## EXERCISE BRIEF
Print back each record unchanged, without pictures.

## DATA SUPPLIED
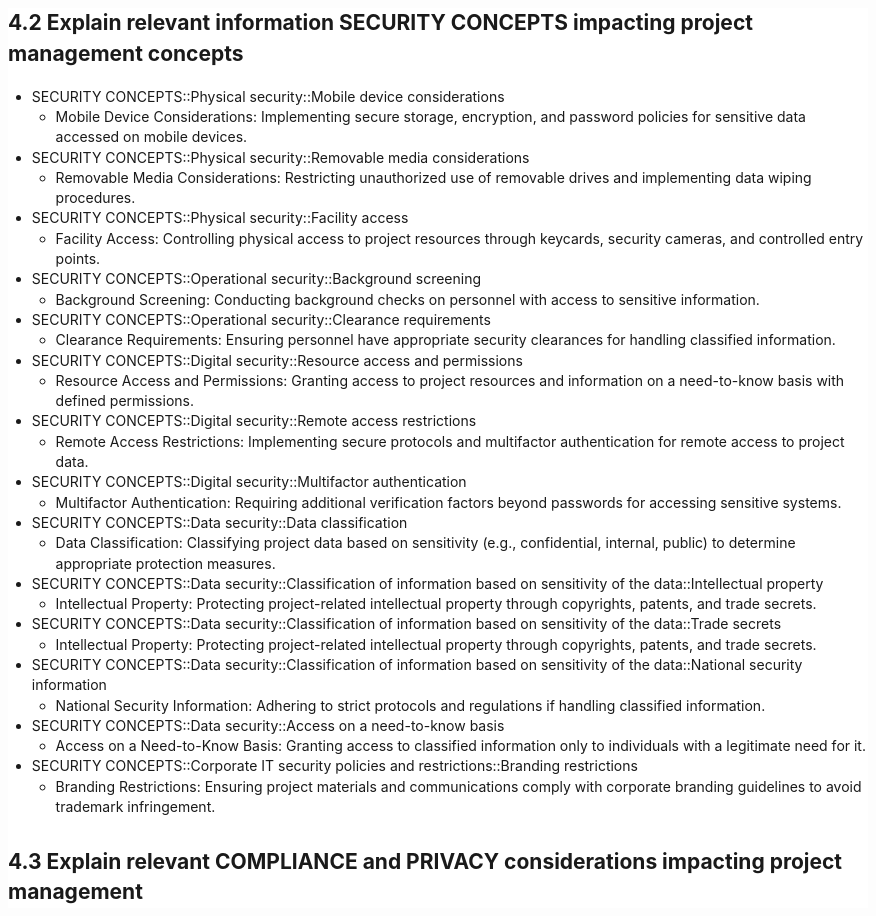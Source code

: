 ## 4.2 Explain relevant information SECURITY CONCEPTS impacting project management concepts

- SECURITY CONCEPTS::Physical security::Mobile device considerations
  - Mobile Device Considerations: Implementing secure storage, encryption, and password policies for sensitive data accessed on mobile devices.
- SECURITY CONCEPTS::Physical security::Removable media considerations
  - Removable Media Considerations: Restricting unauthorized use of removable drives and implementing data wiping procedures.
- SECURITY CONCEPTS::Physical security::Facility access
  - Facility Access: Controlling physical access to project resources through keycards, security cameras, and controlled entry points.
- SECURITY CONCEPTS::Operational security::Background screening
  - Background Screening: Conducting background checks on personnel with access to sensitive information.
- SECURITY CONCEPTS::Operational security::Clearance requirements
  - Clearance Requirements: Ensuring personnel have appropriate security clearances for handling classified information.
- SECURITY CONCEPTS::Digital security::Resource access and permissions
  - Resource Access and Permissions: Granting access to project resources and information on a need-to-know basis with defined permissions.
- SECURITY CONCEPTS::Digital security::Remote access restrictions
  - Remote Access Restrictions: Implementing secure protocols and multifactor authentication for remote access to project data.
- SECURITY CONCEPTS::Digital security::Multifactor authentication
  - Multifactor Authentication: Requiring additional verification factors beyond passwords for accessing sensitive systems.
- SECURITY CONCEPTS::Data security::Data classification
  - Data Classification: Classifying project data based on sensitivity (e.g., confidential, internal, public) to determine appropriate protection measures.
- SECURITY CONCEPTS::Data security::Classification of information based on sensitivity of the data::Intellectual property
  - Intellectual Property: Protecting project-related intellectual property through copyrights, patents, and trade secrets.
- SECURITY CONCEPTS::Data security::Classification of information based on sensitivity of the data::Trade secrets
  - Intellectual Property: Protecting project-related intellectual property through copyrights, patents, and trade secrets.
- SECURITY CONCEPTS::Data security::Classification of information based on sensitivity of the data::National security information
  - National Security Information: Adhering to strict protocols and regulations if handling classified information.
- SECURITY CONCEPTS::Data security::Access on a need-to-know basis
  - Access on a Need-to-Know Basis: Granting access to classified information only to individuals with a legitimate need for it.
- SECURITY CONCEPTS::Corporate IT security policies and restrictions::Branding restrictions
  - Branding Restrictions: Ensuring project materials and communications comply with corporate branding guidelines to avoid trademark infringement.

## 4.3 Explain relevant COMPLIANCE and PRIVACY considerations impacting project management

## SOLUTION TO THIS EXERCISE
Source code

: ## 4.2 Explain relevant information SECURITY CONCEPTS impacting project management concepts

- SECURITY CONCEPTS::Physical security::Mobile device considerations
  - Mobile Device Considerations: Implementing secure storage, encryption, and password policies for sensitive data accessed on mobile devices.
- SECURITY CONCEPTS::Physical security::Removable media considerations
  - Removable Media Considerations: Restricting unauthorized use of removable drives and implementing data wiping procedures.
- SECURITY CONCEPTS::Physical security::Facility access
  - Facility Access: Controlling physical access to project resources through keycards, security cameras, and controlled entry points.
- SECURITY CONCEPTS::Operational security::Background screening
  - Background Screening: Conducting background checks on personnel with access to sensitive information.
- SECURITY CONCEPTS::Operational security::Clearance requirements
  - Clearance Requirements: Ensuring personnel have appropriate security clearances for handling classified information.
- SECURITY CONCEPTS::Digital security::Resource access and permissions
  - Resource Access and Permissions: Granting access to project resources and information on a need-to-know basis with defined permissions.
- SECURITY CONCEPTS::Digital security::Remote access restrictions
  - Remote Access Restrictions: Implementing secure protocols and multifactor authentication for remote access to project data.
- SECURITY CONCEPTS::Digital security::Multifactor authentication
  - Multifactor Authentication: Requiring additional verification factors beyond passwords for accessing sensitive systems.
- SECURITY CONCEPTS::Data security::Data classification
  - Data Classification: Classifying project data based on sensitivity (e.g., confidential, internal, public) to determine appropriate protection measures.
- SECURITY CONCEPTS::Data security::Classification of information based on sensitivity of the data::Intellectual property
  - Intellectual Property: Protecting project-related intellectual property through copyrights, patents, and trade secrets.
- SECURITY CONCEPTS::Data security::Classification of information based on sensitivity of the data::Trade secrets
  - Intellectual Property: Protecting project-related intellectual property through copyrights, patents, and trade secrets.
- SECURITY CONCEPTS::Data security::Classification of information based on sensitivity of the data::National security information
  - National Security Information: Adhering to strict protocols and regulations if handling classified information.
- SECURITY CONCEPTS::Data security::Access on a need-to-know basis
  - Access on a Need-to-Know Basis: Granting access to classified information only to individuals with a legitimate need for it.
- SECURITY CONCEPTS::Corporate IT security policies and restrictions::Branding restrictions
  - Branding Restrictions: Ensuring project materials and communications comply with corporate branding guidelines to avoid trademark infringement.

## 4.3 Explain relevant COMPLIANCE and PRIVACY considerations impacting project management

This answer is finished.